Written by Robert Frazer on 13 Jan 2017


Distributor Yen Press • Author/Artist Mizuki Mizushiro / Namanie • Price £10.99


Most anime are adaptations that are designed to promote pre-existing manga and light novel series, and it's certainly true of Yen Press's light novel division - most of its titles reverse the process and bring over the original light novel which we're interested in for exploring the source of anime that we received earlier. Of some twenty-five light novel titles in Yen Press's catalogue only three don't have an accompanying anime - Book Girl (a series that was discontinued in 2014), The Isolator (whose first volume was we reviewed last year) - which is really a bit of a cheat as even if it doesn't have an anime it's got momentum as a follow-up project of Sword Art Online author Reki Kawahara - and today's title Psycome: Psycho Love Comedy. That Psycome has no other connections is what made this novel jump out of the shelves at me when I was looking for something new to read in the bookshop - if Yen Press are confident that Psycome can stand on its own without needing the publicity of an anime to help it find an audience, it must bring something special to the table. Let's find out what.

Kyousuke Kamiya is just an ordinary teenage boy living an ordinary teenage life at an ordinary school in an ordinary Japanese suburb and while his parents are away on business overseas the house is being kept by his cheekily teasing but lovingly adoring little sister--

--alright, I'm bored now. Isn't it obvious how this is going to go? Do I really need to say anymore?

Suffice to say then that Psycome doesn't have an anime only because it's pretty much an anime on paper already. I've often been reluctant to buy in to light novel series because many of them come across as "described anime", lacking any unique insight that can only be told in text and instead just being someone writing down what he's seeing on the screen, and if Psycome doesn't have an anime version yet it's only because they haven't dotted the i's and crossed the t's on the contract yet - it apparently won the Enterbrain Entertainment Award of Excellence, it's clearly being set up as a future project. The manuscript is practically a screenplay.

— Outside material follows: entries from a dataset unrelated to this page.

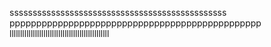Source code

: sssssssssssssssssssssssssssssssssssssssssssssss
ppppppppppppppppppppppppppppppppppppppppppppppp
lllllllllllllllllllllllllllllllllllllllllllllll
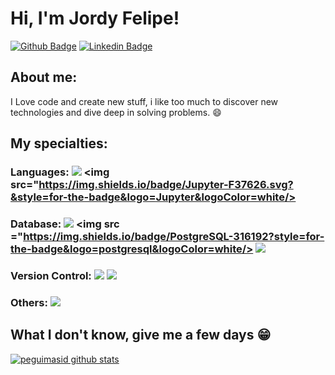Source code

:# Hi, I'm Jordy Felipe!

[![Github Badge](https://img.shields.io/badge/-Github-000?style=flat-square&logo=Github&logoColor=white&link=https://github.com/jordy-felipe)](https://github.com/jordy-felipe)
[![Linkedin Badge](https://img.shields.io/badge/-LinkedIn-blue?style=flat-square&logo=Linkedin&logoColor=white&link=https://www.linkedin.com/in/jordyfoliveira/)](https://www.linkedin.com/in/jordyfoliveira/)

## About me:

I Love code and create new stuff, i like too much to discover new technologies and dive deep in solving problems. :smile:

## My specialties:

### Languages: <img src="https://img.shields.io/badge/Python-3776AB?style=for-the-badge&logo=python&logoColor=white"/> <img src="https://img.shields.io/badge/Jupyter-F37626.svg?&style=for-the-badge&logo=Jupyter&logoColor=white/>

### Database: <img src ="https://img.shields.io/badge/MySQL-00000F?style=for-the-badge&logo=mysql&logoColor=white"/> <img src ="https://img.shields.io/badge/PostgreSQL-316192?style=for-the-badge&logo=postgresql&logoColor=white/> <img src ="https://img.shields.io/badge/MongoDB-white?style=for-the-badge&logo=mongodb&logoColor=4EA94B"/>

### Version Control: <img src="https://img.shields.io/badge/git%20-F05032.svg?&style=for-the-badge&logo=git&logoColor=white"/> <img src="https://img.shields.io/badge/github%20-%23121011.svg?&style=for-the-badge&logo=github&logoColor=white"/>

### Others: <img src="https://img.shields.io/badge/docker%20-%230db7ed.svg?&style=for-the-badge&logo=docker&logoColor=white"/>

## What I don't know, give me a few days 😁

[![peguimasid github stats](https://github-readme-stats.vercel.app/api?username=jordy-felipe&show_icons=true&title_color=fff&icon_color=37aaff&text_color=f8f8f2&bg_color=171c24&count_private=true)](https://github.com/jordy-felipe)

Whole tranches of the book are uninterrupted dialogue with  scarcely any scene-setting, characters don't just laugh they are written out in full as going "Gyah-hah-hah-hah-hah-hah!" for the SFX team, and a character who's slumped on the ground after taking a beating is a "pixellated" mess.

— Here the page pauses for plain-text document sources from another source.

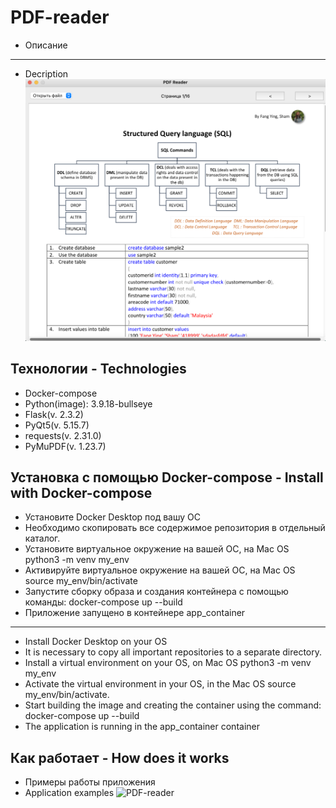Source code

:  # PDF-reader
 * Описание 
 ___
 * Decription
![PDF-reader](https://github.com/Alexey777F/PDF-reader/blob/main/PDF-reader-screen.png)
## Технологии - Technologies
 * Docker-compose
 * Python(image): 3.9.18-bullseye
 * Flask(v. 2.3.2)
 * PyQt5(v. 5.15.7)
 * requests(v. 2.31.0)
 * PyMuPDF(v. 1.23.7)

## Установка с помощью Docker-compose - Install with Docker-compose
 * Установите Docker Desktop под вашу ОС
 * Необходимо скопировать все содержимое репозитория в отдельный каталог.
 * Установите виртуальное окружение на вашей ОС, на Mac OS python3 -m venv my_env
 * Активируйте виртуальное окружение на вашей ОС, на Mac OS source my_env/bin/activate
 * Запустите сборку образа и создания контейнера с помощью команды: docker-compose up --build
 * Приложение запущено в контейнере app_container 
 ___
 * Install Docker Desktop on your OS
 * It is necessary to copy all important repositories to a separate directory.
 * Install a virtual environment on your OS, on Mac OS python3 -m venv my_env
 * Activate the virtual environment in your OS, in the Mac OS source my_env/bin/activate.
 * Start building the image and creating the container using the command: docker-compose up --build
 * The application is running in the app_container container
   
## Как работает - How does it works
  * Примеры работы приложения
  * Application examples
![PDF-reader](https://github.com/Alexey777F/PDF-reader/blob/main/PDF-reader.gif)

A word of advice to novice scriptwriters. While you're reading Psycome and wondering if it's even possible for someone to cock her head "dramatically" (you can tell the authoress Mizuki Mizushiro wanted to write "she did the SHAFT Head Tilt thing" but her editor pulled her back for copyright) or for someone to cross her arms "quizzically" (I tried in front of a mirror for a while - disapprovingly, truculently, determinedly, but not quizzically), you should note that directors hate these 'wrylies' as the writer presuming to tell them to how do their own job in setting the tone - filling the scene with adverbs is a sure way to get your screenplay round-filed!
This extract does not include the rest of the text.